## Task
State only how many lines in the listing contain the string "Monitor".

## Dataset
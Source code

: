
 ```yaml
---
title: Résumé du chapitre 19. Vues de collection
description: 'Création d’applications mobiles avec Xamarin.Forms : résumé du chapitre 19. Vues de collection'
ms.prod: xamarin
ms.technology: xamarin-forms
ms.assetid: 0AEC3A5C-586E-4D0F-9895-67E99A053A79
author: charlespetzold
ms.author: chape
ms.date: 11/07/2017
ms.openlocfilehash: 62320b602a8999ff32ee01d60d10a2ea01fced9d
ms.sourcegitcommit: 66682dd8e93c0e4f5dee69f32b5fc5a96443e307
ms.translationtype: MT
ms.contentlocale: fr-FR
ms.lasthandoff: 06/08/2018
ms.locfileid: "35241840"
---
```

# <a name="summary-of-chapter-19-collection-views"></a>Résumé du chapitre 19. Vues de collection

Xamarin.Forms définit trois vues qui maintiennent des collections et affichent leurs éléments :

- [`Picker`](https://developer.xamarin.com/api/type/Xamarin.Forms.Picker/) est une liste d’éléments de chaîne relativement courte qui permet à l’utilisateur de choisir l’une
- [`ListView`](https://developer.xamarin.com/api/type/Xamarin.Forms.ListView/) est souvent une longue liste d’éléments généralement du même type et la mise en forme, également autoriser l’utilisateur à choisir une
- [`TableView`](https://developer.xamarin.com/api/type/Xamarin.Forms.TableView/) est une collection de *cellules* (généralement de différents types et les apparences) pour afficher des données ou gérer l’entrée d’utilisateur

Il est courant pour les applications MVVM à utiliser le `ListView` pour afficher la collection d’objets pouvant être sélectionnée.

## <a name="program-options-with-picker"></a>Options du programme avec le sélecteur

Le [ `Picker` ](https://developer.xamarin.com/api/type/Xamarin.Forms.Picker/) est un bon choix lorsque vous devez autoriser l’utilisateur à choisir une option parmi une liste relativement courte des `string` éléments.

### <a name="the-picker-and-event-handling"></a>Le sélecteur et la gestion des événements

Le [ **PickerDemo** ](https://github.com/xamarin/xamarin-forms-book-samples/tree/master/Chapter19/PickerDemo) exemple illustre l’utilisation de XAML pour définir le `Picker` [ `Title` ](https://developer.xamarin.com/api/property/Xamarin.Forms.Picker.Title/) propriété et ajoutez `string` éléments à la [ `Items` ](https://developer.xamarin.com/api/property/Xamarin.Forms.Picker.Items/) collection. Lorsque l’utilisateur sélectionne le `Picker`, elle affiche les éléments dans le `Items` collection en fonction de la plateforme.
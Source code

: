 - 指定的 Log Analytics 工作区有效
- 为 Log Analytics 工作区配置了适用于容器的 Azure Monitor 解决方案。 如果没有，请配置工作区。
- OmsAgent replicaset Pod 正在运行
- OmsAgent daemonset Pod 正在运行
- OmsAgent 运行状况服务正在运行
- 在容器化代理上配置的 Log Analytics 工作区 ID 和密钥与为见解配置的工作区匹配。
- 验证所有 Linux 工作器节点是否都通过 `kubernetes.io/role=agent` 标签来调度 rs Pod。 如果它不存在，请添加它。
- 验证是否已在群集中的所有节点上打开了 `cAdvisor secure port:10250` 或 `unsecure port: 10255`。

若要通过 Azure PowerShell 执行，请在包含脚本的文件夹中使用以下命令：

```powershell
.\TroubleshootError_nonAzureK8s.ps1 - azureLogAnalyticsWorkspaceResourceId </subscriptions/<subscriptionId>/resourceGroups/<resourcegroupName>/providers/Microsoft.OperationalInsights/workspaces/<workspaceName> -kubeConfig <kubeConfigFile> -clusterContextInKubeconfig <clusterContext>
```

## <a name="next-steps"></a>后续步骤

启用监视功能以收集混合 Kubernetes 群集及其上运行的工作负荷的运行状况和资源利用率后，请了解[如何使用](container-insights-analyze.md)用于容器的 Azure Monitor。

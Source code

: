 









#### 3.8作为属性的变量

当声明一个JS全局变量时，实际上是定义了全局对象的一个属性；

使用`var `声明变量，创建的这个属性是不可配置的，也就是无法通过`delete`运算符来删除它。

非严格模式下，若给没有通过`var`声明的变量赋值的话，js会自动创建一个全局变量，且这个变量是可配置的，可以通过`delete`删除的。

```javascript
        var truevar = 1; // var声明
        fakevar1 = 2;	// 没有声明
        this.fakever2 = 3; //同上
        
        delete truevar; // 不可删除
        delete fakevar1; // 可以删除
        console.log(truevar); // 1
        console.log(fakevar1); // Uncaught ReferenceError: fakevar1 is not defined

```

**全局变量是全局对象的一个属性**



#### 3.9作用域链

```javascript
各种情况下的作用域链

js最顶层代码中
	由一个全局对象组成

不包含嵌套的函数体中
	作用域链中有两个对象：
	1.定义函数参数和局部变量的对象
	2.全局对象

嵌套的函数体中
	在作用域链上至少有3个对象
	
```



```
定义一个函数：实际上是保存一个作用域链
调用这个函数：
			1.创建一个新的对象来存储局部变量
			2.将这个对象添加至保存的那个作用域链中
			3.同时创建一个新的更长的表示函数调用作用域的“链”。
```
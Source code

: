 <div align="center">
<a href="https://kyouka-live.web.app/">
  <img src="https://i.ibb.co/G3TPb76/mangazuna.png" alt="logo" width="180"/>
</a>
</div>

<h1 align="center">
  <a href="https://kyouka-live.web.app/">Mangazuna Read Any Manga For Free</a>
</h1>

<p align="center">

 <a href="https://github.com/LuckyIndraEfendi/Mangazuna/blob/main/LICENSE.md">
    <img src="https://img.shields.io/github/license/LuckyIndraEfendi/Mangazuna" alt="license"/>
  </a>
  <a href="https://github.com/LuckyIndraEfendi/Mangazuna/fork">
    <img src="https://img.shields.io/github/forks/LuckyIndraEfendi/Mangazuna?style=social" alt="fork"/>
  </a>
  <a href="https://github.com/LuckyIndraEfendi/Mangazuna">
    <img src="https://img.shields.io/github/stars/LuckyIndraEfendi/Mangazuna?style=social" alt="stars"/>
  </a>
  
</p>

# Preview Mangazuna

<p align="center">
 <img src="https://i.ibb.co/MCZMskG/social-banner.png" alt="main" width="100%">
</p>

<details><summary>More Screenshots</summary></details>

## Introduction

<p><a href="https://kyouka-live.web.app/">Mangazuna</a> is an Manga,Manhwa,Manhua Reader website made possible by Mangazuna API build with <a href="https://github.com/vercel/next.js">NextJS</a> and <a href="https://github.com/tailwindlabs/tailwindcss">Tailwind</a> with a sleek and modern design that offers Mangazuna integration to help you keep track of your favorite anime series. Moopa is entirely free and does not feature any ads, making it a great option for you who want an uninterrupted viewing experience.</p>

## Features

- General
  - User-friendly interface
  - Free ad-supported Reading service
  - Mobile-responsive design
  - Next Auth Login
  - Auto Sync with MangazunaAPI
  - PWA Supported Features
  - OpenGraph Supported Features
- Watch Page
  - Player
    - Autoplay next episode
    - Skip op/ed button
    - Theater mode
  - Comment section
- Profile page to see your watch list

## Solution to this task
2